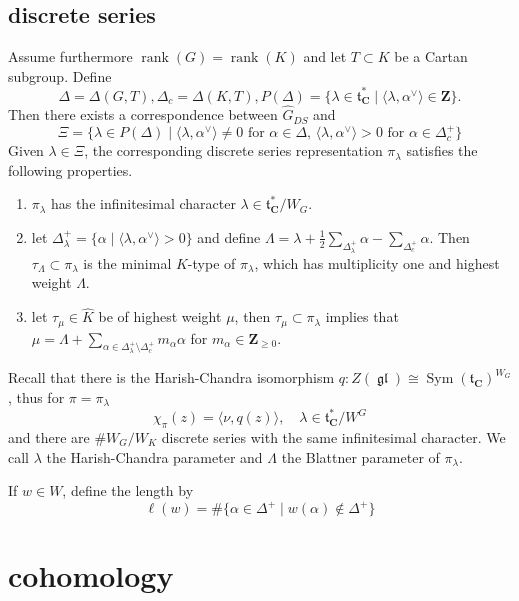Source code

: \documentclass[leqno]{amsart}
\DeclareMathOperator{\gl}{\mathfrak{gl}}
\newcommand{\Z}{{\mathbf{Z}}}
\newcommand{\C}{\mathbf C}
\newcommand{\1}{\mathbf{1}}
\DeclareMathOperator{\rank}{rank}
\DeclareMathOperator{\Sym}{Sym}
\theoremstyle{definition}
\theoremstyle{remark}
\begin{document}
\subsection{discrete series}

Assume furthermore $\rank(G)=\rank(K)$
and let $T\subset K$ be a Cartan subgroup.
Define
\[
    \Delta=\Delta(G,T),
    \Delta_c=\Delta(K,T),
    P(\Delta)=
    \{\lambda\in \mathfrak{t}_\C^*\mid \langle \lambda,\alpha^\vee\rangle\in \Z\}.
\]
Then there exists a correspondence between $\hat{G}_{DS}$ and
\[
    \Xi=\{\lambda\in P(\Delta)\mid
    \langle \lambda, \alpha^\vee\rangle\neq 0 \text{ for }
    \alpha\in \Delta,\,
    \langle \lambda, \alpha^\vee\rangle>0 \text{ for }
    \alpha\in \Delta_c^+\}
\]
Given $\lambda\in\Xi$, the corresponding discrete series representation 
$\pi_\lambda$ satisfies the following properties.
\begin{enumerate}
    \item $\pi_\lambda$ has
    the infinitesimal character 
    $\lambda\in \mathfrak{t}_\C^*/W_G$.
    \item let $\Delta_\lambda^+=\{\alpha\mid \langle\lambda,\alpha^\vee\rangle>0\}$
    and define 
    $\Lambda=\lambda+\frac{1}{2}\sum_{\Delta_\lambda^+}\alpha-\sum_{\Delta_c^+}\alpha$.
    Then $\tau_\Lambda\subset \pi_\lambda$
    is the minimal $K$-type of $\pi_\lambda$,
    which has multiplicity one and highest weight $\Lambda$.
    \item let $\tau_\mu\in \hat{K}$ be of highest weight $\mu$,
    then $\tau_\mu\subset \pi_\lambda$ implies that
    $\mu=\Lambda+\sum_{\alpha\in \Delta_\lambda^+\setminus \Delta_c^+} m_\alpha\alpha$
    for $m_\alpha\in \Z_{\geq 0}$.
\end{enumerate}
Recall that there is the Harish-Chandra isomorphism
$q\colon Z(\gl)\cong \Sym(\mathfrak{t}_\C)^{W_G}$, thus for $\pi=\pi_\lambda$
\[
    \chi_\pi(z)=\langle \nu, q(z)\rangle,\quad
    \lambda\in \mathfrak{t}_\C^*/W^G
\]
and there are $\#W_G/W_K$ discrete series with the same infinitesimal character.
We call $\lambda$ the Harish-Chandra parameter and
$\Lambda$ the Blattner parameter of $\pi_\lambda$.

	If $w\in W$, define the length by
		 \[
			 \ell(w)=\#\{\alpha\in \Delta^+\mid
			 w(\alpha)\notin\Delta^+\}
		\]


\section{cohomology}
\end{document}
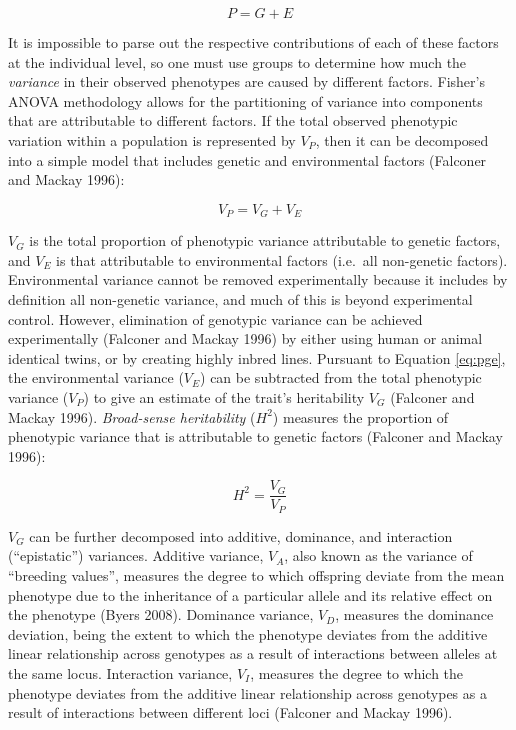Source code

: \documentclass[
]{book}
\begin{document}
\begin{equation}
P = G + E \label{eq:pge-simp}
\end{equation}

It is impossible to parse out the respective contributions of each of these factors at the individual level, so one must use groups to determine how much the \emph{variance} in their observed phenotypes are caused by different factors. Fisher's ANOVA methodology allows for the partitioning of variance into components that are attributable to different factors. If the total observed phenotypic variation within a population is represented by \(V_{P}\), then it can be decomposed into a simple model that includes genetic and environmental factors (Falconer and Mackay 1996):

\begin{equation}
V_{P} = V_{G} + V_{E} \label{eq:pge}
\end{equation}

\(V_{G}\) is the total proportion of phenotypic variance attributable to genetic factors, and \(V_{E}\) is that attributable to environmental factors (i.e.~all non-genetic factors). Environmental variance cannot be removed experimentally because it includes by definition all non-genetic variance, and much of this is beyond experimental control. However, elimination of genotypic variance can be achieved experimentally (Falconer and Mackay 1996) by either using human or animal identical twins, or by creating highly inbred lines. Pursuant to Equation \eqref{eq:pge}, the environmental variance (\(V_E\)) can be subtracted from the total phenotypic variance (\(V_P\)) to give an estimate of the trait's heritability \(V_G\) (Falconer and Mackay 1996). \emph{Broad-sense heritability} (\(H^2\)) measures the proportion of phenotypic variance that is attributable to genetic factors (Falconer and Mackay 1996):

\begin{equation}
H^2 = \frac{V_G}{V_P} \label{eq:heritbs}
\end{equation}

\(V_{G}\) can be further decomposed into additive, dominance, and interaction (``epistatic'') variances. Additive variance, \(V_A\), also known as the variance of ``breeding values'', measures the degree to which offspring deviate from the mean phenotype due to the inheritance of a particular allele and its relative effect on the phenotype (Byers 2008). Dominance variance, \(V_D\), measures the dominance deviation, being the extent to which the phenotype deviates from the additive linear relationship across genotypes as a result of interactions between alleles at the same locus. Interaction variance, \(V_I\), measures the degree to which the phenotype deviates from the additive linear relationship across genotypes as a result of interactions between different loci (Falconer and Mackay 1996).
\end{document}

......

• _What the exercise asks_
Return every entry of the data above verbatim, with no images included.

• _Exercise output_
Source code

: \documentclass[leqno]{amsart}
\DeclareMathOperator{\gl}{\mathfrak{gl}}
\newcommand{\Z}{{\mathbf{Z}}}
\newcommand{\C}{\mathbf C}
\newcommand{\1}{\mathbf{1}}
\DeclareMathOperator{\rank}{rank}
\DeclareMathOperator{\Sym}{Sym}
\theoremstyle{definition}
\theoremstyle{remark}
\begin{document}
\subsection{discrete series}

Assume furthermore $\rank(G)=\rank(K)$
and let $T\subset K$ be a Cartan subgroup.
Define
\[
    \Delta=\Delta(G,T),
    \Delta_c=\Delta(K,T),
    P(\Delta)=
    \{\lambda\in \mathfrak{t}_\C^*\mid \langle \lambda,\alpha^\vee\rangle\in \Z\}.
\]
Then there exists a correspondence between $\hat{G}_{DS}$ and
\[
    \Xi=\{\lambda\in P(\Delta)\mid
    \langle \lambda, \alpha^\vee\rangle\neq 0 \text{ for }
    \alpha\in \Delta,\,
    \langle \lambda, \alpha^\vee\rangle>0 \text{ for }
    \alpha\in \Delta_c^+\}
\]
Given $\lambda\in\Xi$, the corresponding discrete series representation 
$\pi_\lambda$ satisfies the following properties.
\begin{enumerate}
    \item $\pi_\lambda$ has
    the infinitesimal character 
    $\lambda\in \mathfrak{t}_\C^*/W_G$.
    \item let $\Delta_\lambda^+=\{\alpha\mid \langle\lambda,\alpha^\vee\rangle>0\}$
    and define 
    $\Lambda=\lambda+\frac{1}{2}\sum_{\Delta_\lambda^+}\alpha-\sum_{\Delta_c^+}\alpha$.
    Then $\tau_\Lambda\subset \pi_\lambda$
    is the minimal $K$-type of $\pi_\lambda$,
    which has multiplicity one and highest weight $\Lambda$.
    \item let $\tau_\mu\in \hat{K}$ be of highest weight $\mu$,
    then $\tau_\mu\subset \pi_\lambda$ implies that
    $\mu=\Lambda+\sum_{\alpha\in \Delta_\lambda^+\setminus \Delta_c^+} m_\alpha\alpha$
    for $m_\alpha\in \Z_{\geq 0}$.
\end{enumerate}
Recall that there is the Harish-Chandra isomorphism
$q\colon Z(\gl)\cong \Sym(\mathfrak{t}_\C)^{W_G}$, thus for $\pi=\pi_\lambda$
\[
    \chi_\pi(z)=\langle \nu, q(z)\rangle,\quad
    \lambda\in \mathfrak{t}_\C^*/W^G
\]
and there are $\#W_G/W_K$ discrete series with the same infinitesimal character.
We call $\lambda$ the Harish-Chandra parameter and
$\Lambda$ the Blattner parameter of $\pi_\lambda$.

	If $w\in W$, define the length by
		 \[
			 \ell(w)=\#\{\alpha\in \Delta^+\mid
			 w(\alpha)\notin\Delta^+\}
		\]


\section{cohomology}
\end{document}
Source code

: \documentclass[
]{book}
\begin{document}
\begin{equation}
P = G + E \label{eq:pge-simp}
\end{equation}

It is impossible to parse out the respective contributions of each of these factors at the individual level, so one must use groups to determine how much the \emph{variance} in their observed phenotypes are caused by different factors. Fisher's ANOVA methodology allows for the partitioning of variance into components that are attributable to different factors. If the total observed phenotypic variation within a population is represented by \(V_{P}\), then it can be decomposed into a simple model that includes genetic and environmental factors (Falconer and Mackay 1996):

\begin{equation}
V_{P} = V_{G} + V_{E} \label{eq:pge}
\end{equation}

\(V_{G}\) is the total proportion of phenotypic variance attributable to genetic factors, and \(V_{E}\) is that attributable to environmental factors (i.e.~all non-genetic factors). Environmental variance cannot be removed experimentally because it includes by definition all non-genetic variance, and much of this is beyond experimental control. However, elimination of genotypic variance can be achieved experimentally (Falconer and Mackay 1996) by either using human or animal identical twins, or by creating highly inbred lines. Pursuant to Equation \eqref{eq:pge}, the environmental variance (\(V_E\)) can be subtracted from the total phenotypic variance (\(V_P\)) to give an estimate of the trait's heritability \(V_G\) (Falconer and Mackay 1996). \emph{Broad-sense heritability} (\(H^2\)) measures the proportion of phenotypic variance that is attributable to genetic factors (Falconer and Mackay 1996):

\begin{equation}
H^2 = \frac{V_G}{V_P} \label{eq:heritbs}
\end{equation}

\(V_{G}\) can be further decomposed into additive, dominance, and interaction (``epistatic'') variances. Additive variance, \(V_A\), also known as the variance of ``breeding values'', measures the degree to which offspring deviate from the mean phenotype due to the inheritance of a particular allele and its relative effect on the phenotype (Byers 2008). Dominance variance, \(V_D\), measures the dominance deviation, being the extent to which the phenotype deviates from the additive linear relationship across genotypes as a result of interactions between alleles at the same locus. Interaction variance, \(V_I\), measures the degree to which the phenotype deviates from the additive linear relationship across genotypes as a result of interactions between different loci (Falconer and Mackay 1996).
\end{document}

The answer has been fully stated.